* WHAT IS NEEDED
Set out exactly, and with nothing added, the line containing "I changed my project" and every line after it through the final line of the data.

*** DATA TO USE ***

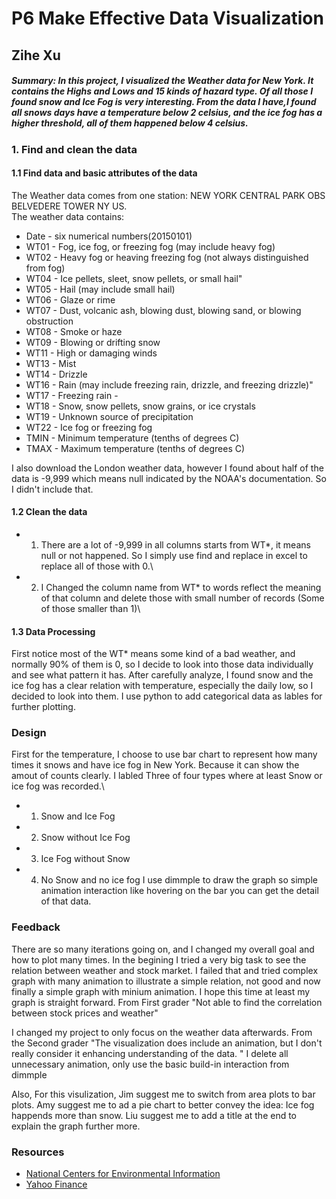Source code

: # P6 Make Effective Data Visualization 
## Zihe Xu
##### Summary: In this project, I visualized the Weather data for New York. It contains the Highs and Lows and 15 kinds of hazard type. Of all those I found snow and Ice Fog is very interesting. From the data I have,I found all snows days have a temperature below 2 celsius, and the ice fog has a higher threshold, all of them happened below 4 celsius. 

### 1. Find and clean the data
#### 1.1 Find data and basic attributes of the data
The Weather data comes from one station: NEW YORK CENTRAL PARK OBS BELVEDERE TOWER NY US. \
The weather data contains:
- Date - six numerical numbers(20150101)
- WT01 - Fog, ice fog, or freezing fog (may include heavy fog)
- WT02 - Heavy fog or heaving freezing fog (not always distinguished from fog)
- WT04 - Ice pellets, sleet, snow pellets, or small hail" 
- WT05 - Hail (may include small hail)
- WT06 - Glaze or rime 
- WT07 - Dust, volcanic ash, blowing dust, blowing sand, or blowing obstruction
- WT08 - Smoke or haze 
- WT09 - Blowing or drifting snow
- WT11 - High or damaging winds
- WT13 - Mist
- WT14 - Drizzle
- WT16 - Rain (may include freezing rain, drizzle, and freezing drizzle)" 
- WT17 - Freezing rain - 
- WT18 - Snow, snow pellets, snow grains, or ice crystals
- WT19 - Unknown source of precipitation 
- WT22 - Ice fog or freezing fog
- TMIN - Minimum temperature (tenths of degrees C)
- TMAX - Maximum temperature (tenths of degrees C) 

I also download the London weather data, however I found about half of the data is -9,999 which means null indicated by the NOAA's documentation. So I didn't include that. 
#### 1.2 Clean the data 
- 1. There are a lot of -9,999 in all columns starts from WT*, it means null or not happened. So I simply use find and replace in excel to replace all of those with 0.\
- 2. I Changed the column name from WT* to words reflect the meaning of that column and delete those with small number of records (Some of those smaller than 1)\

#### 1.3 Data Processing 
First notice most of the WT* means some kind of a bad weather, and normally 90% of them is 0, so I decide to look into those data individually and see what pattern it has. After carefully analyze, I found snow and the ice fog has a clear relation with temperature, especially the daily low, so I decided to look into them.
I use python to add categorical data as lables for further plotting. 

### Design
First for the temperature, I choose to use bar chart to represent how many times it snows and have ice fog in New York. Because it can show the amout of counts clearly. I labled Three of four types where at least Snow or ice fog was recorded.\
- 1. Snow and Ice Fog
- 2. Snow without Ice Fog
- 3. Ice Fog without Snow
- 4. No Snow and no ice fog
I use dimmple to draw the graph so simple animation interaction like hovering on the bar you can get the detail of that data.

### Feedback
There are so many iterations going on, and I changed my overall goal and how to plot many times. In the begining I tried a very big task to see the relation between weather and stock market. I failed that and tried complex graph with many animation to illustrate a simple relation, not good and now finally a simple graph with minium animation. I hope this time at least my graph is straight forward. 
From First grader
"Not able to find the correlation between stock prices and weather"

I changed my project to only focus on the weather data afterwards.
From the Second grader
"The visualization does include an animation, but I don't really consider it enhancing understanding of the data. "
I delete all unnecessary animation, only use the basic build-in interaction from dimmple 

Also, For this visulization, 
Jim suggest me to switch from area plots to bar plots.
Amy suggest me to ad a pie chart to better convey the idea: Ice fog happends more than snow. 
Liu suggest me to add a title at the end to explain the graph further more. 


### Resources
- [National Centers for Environmental Information](http://www.ncdc.noaa.gov/)
- [Yahoo Finance](http://finance.yahoo.com/)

*** End of DATA TO USE ***

* TASK RESULT
I changed my project to only focus on the weather data afterwards.
From the Second grader
"The visualization does include an animation, but I don't really consider it enhancing understanding of the data. "
I delete all unnecessary animation, only use the basic build-in interaction from dimmple 

Also, For this visulization, 
Jim suggest me to switch from area plots to bar plots.
Amy suggest me to ad a pie chart to better convey the idea: Ice fog happends more than snow. 
Liu suggest me to add a title at the end to explain the graph further more. 


### Resources
- [National Centers for Environmental Information](http://www.ncdc.noaa.gov/)
- [Yahoo Finance](http://finance.yahoo.com/)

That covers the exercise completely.